Output: Feature list and chromatograms

The output of the OpenSwathWorkflow is a feature list, either as FeatureXML or as tsv (use -out_features or -out_tsv) while the latter is more memory friendly. If you analyze large dataset, it is recommended to only use -out_tsv and not -out_features. For downstream analysis (e.g. using mProphet) also the -out_tsv format is recommended.

In addition, the extracted chromatograms can be written out using the -out_chrom parameter.

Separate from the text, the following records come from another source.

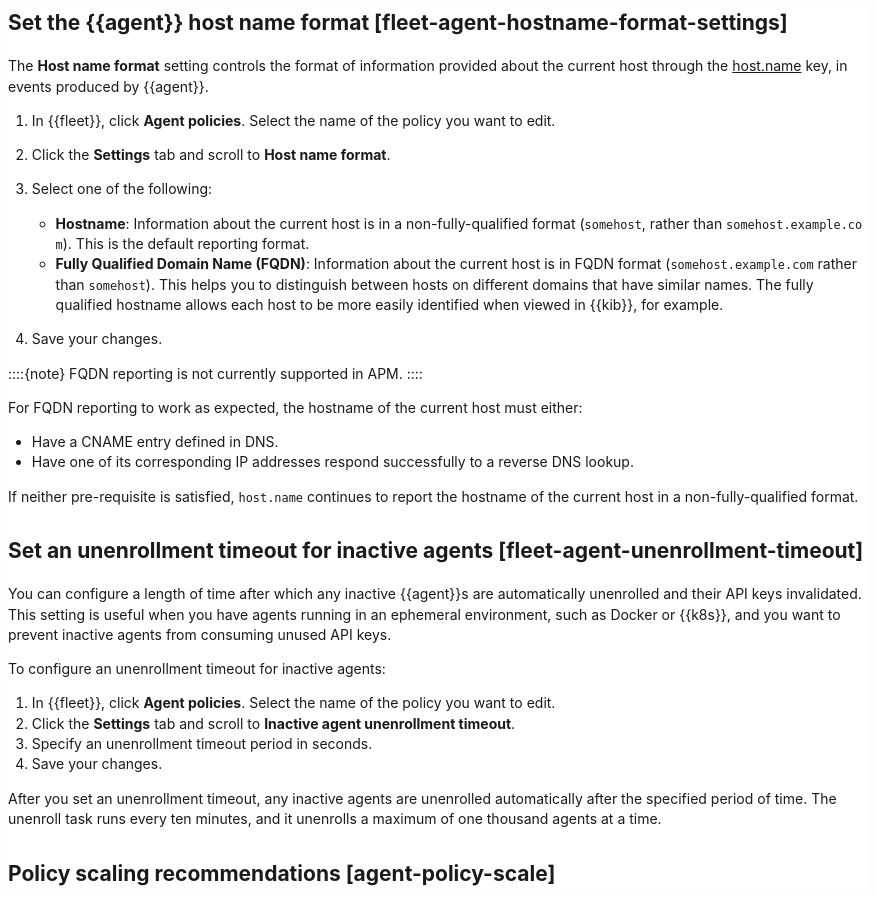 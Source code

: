 
## Set the {{agent}} host name format [fleet-agent-hostname-format-settings]

The **Host name format** setting controls the format of information provided about the current host through the [host.name](/reference/ingestion-tools/fleet/host-provider.md) key, in events produced by {{agent}}.

1. In {{fleet}}, click **Agent policies**. Select the name of the policy you want to edit.
2. Click the **Settings** tab and scroll to **Host name format**.
3. Select one of the following:

    * **Hostname**: Information about the current host is in a non-fully-qualified format (`somehost`, rather than `somehost.example.com`). This is the default reporting format.
    * **Fully Qualified Domain Name (FQDN)**: Information about the current host is in FQDN format (`somehost.example.com` rather than `somehost`). This helps you to distinguish between hosts on different domains that have similar names. The fully qualified hostname allows each host to be more easily identified when viewed in {{kib}}, for example.

4. Save your changes.

::::{note}
FQDN reporting is not currently supported in APM.
::::


For FQDN reporting to work as expected, the hostname of the current host must either:

* Have a CNAME entry defined in DNS.
* Have one of its corresponding IP addresses respond successfully to a reverse DNS lookup.

If neither pre-requisite is satisfied, `host.name` continues to report the hostname of the current host in a non-fully-qualified format.


## Set an unenrollment timeout for inactive agents [fleet-agent-unenrollment-timeout]

You can configure a length of time after which any inactive {{agent}}s are automatically unenrolled and their API keys invalidated. This setting is useful when you have agents running in an ephemeral environment, such as Docker or {{k8s}}, and you want to prevent inactive agents from consuming unused API keys.

To configure an unenrollment timeout for inactive agents:

1. In {{fleet}}, click **Agent policies**. Select the name of the policy you want to edit.
2. Click the **Settings** tab and scroll to **Inactive agent unenrollment timeout**.
3. Specify an unenrollment timeout period in seconds.
4. Save your changes.

After you set an unenrollment timeout, any inactive agents are unenrolled automatically after the specified period of time. The unenroll task runs every ten minutes, and it unenrolls a maximum of one thousand agents at a time.


## Policy scaling recommendations [agent-policy-scale]
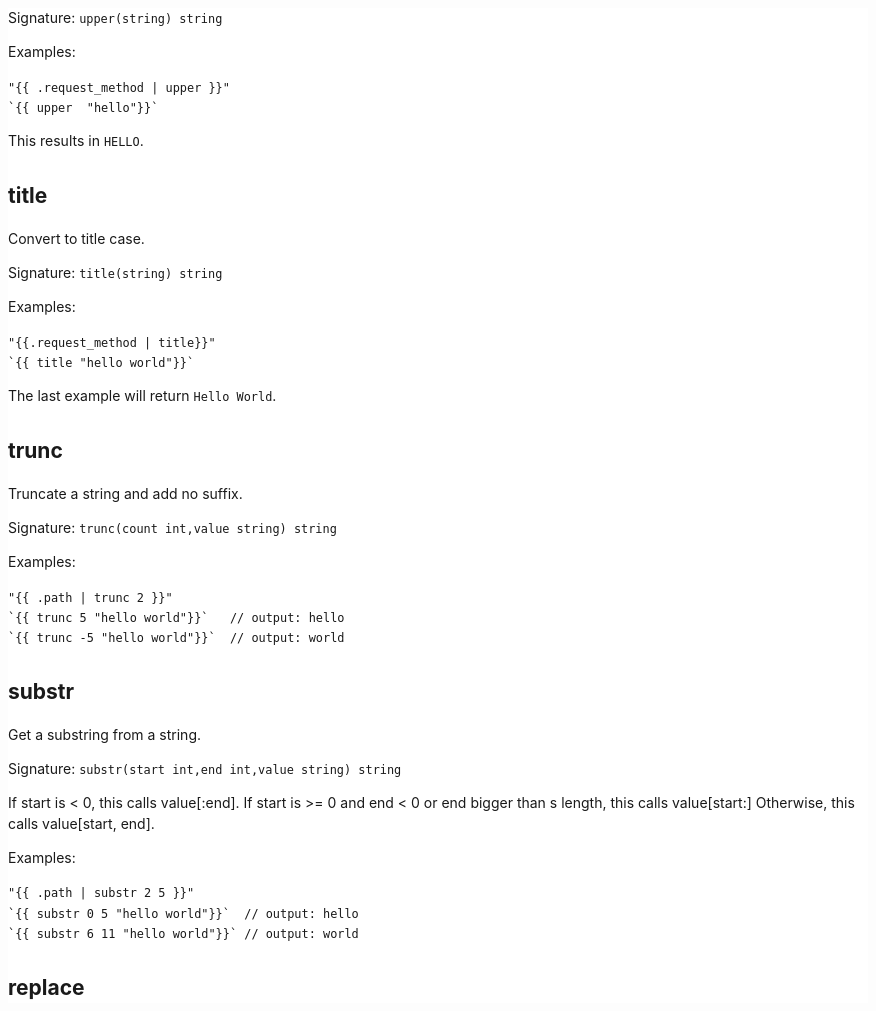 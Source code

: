 Signature: `upper(string) string`

Examples:

```template
"{{ .request_method | upper }}"
`{{ upper  "hello"}}`
```

This results in `HELLO`.

## title

Convert to title case.

Signature: `title(string) string`

Examples:

```template
"{{.request_method | title}}"
`{{ title "hello world"}}`
```

The last example will return `Hello World`.

## trunc

Truncate a string and add no suffix.

Signature: `trunc(count int,value string) string`

Examples:

```template
"{{ .path | trunc 2 }}"
`{{ trunc 5 "hello world"}}`   // output: hello
`{{ trunc -5 "hello world"}}`  // output: world
```

## substr

Get a substring from a string.

Signature: `substr(start int,end int,value string) string`

If start is < 0, this calls value[:end].
If start is >= 0 and end < 0 or end bigger than s length, this calls value[start:]
Otherwise, this calls value[start, end].

Examples:

```template
"{{ .path | substr 2 5 }}"
`{{ substr 0 5 "hello world"}}`  // output: hello
`{{ substr 6 11 "hello world"}}` // output: world
```

## replace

The command line parameters of this tool are:

OpenSwathWorkflow -- Complete workflow to run OpenSWATH
Version: 2.0.0 May 16 2015, 09:22:21, Revision: GIT-NOTFOUND

Usage:
  OpenSwathWorkflow <options>

This tool has algorithm parameters that are not shown here! Please check the ini file for a detailed descript
ion or use the --helphelp option.

Options (mandatory options marked with '*'):
  -in <files>*                    Input files separated by blank (valid formats: 'mzML', 'mzXML')
  -tr <file>*                     Transition file ('TraML','tsv' or 'csv') (valid formats: 'traML', 'tsv', 
                                  'csv')
  -tr_type <type>                 Input file type -- default: determined from file extension or content
                                  (valid: 'traML', 'tsv', 'csv')
  -tr_irt <file>                  Transition file ('TraML') (valid formats: 'traML')
  -out_features <file>            Output file (valid formats: 'featureXML')
  -out_tsv <file>                 TSV output file (mProphet compatible)
  -rt_extraction_window <double>  Only extract RT around this value (-1 means extract over the whole range, 
                                  a value of 600 means to extract around +/- 300 s of the expected elution).
                                  (default: '600')
  -mz_extraction_window <double>  Extraction window used (in Thomson, to use ppm see -ppm flag) (default: 
                                  '0.05' min: '0')
  -ppm                            M/z extraction_window is in ppm
                                  
Common UTIL options:
  -ini <file>                     Use the given TOPP INI file
  -threads <n>                    Sets the number of threads allowed to be used by the TOPP tool (default: 
                                  '1')
  -write_ini <file>               Writes the default configuration file
  --help                          Shows options
  --helphelp                      Shows all options (including advanced)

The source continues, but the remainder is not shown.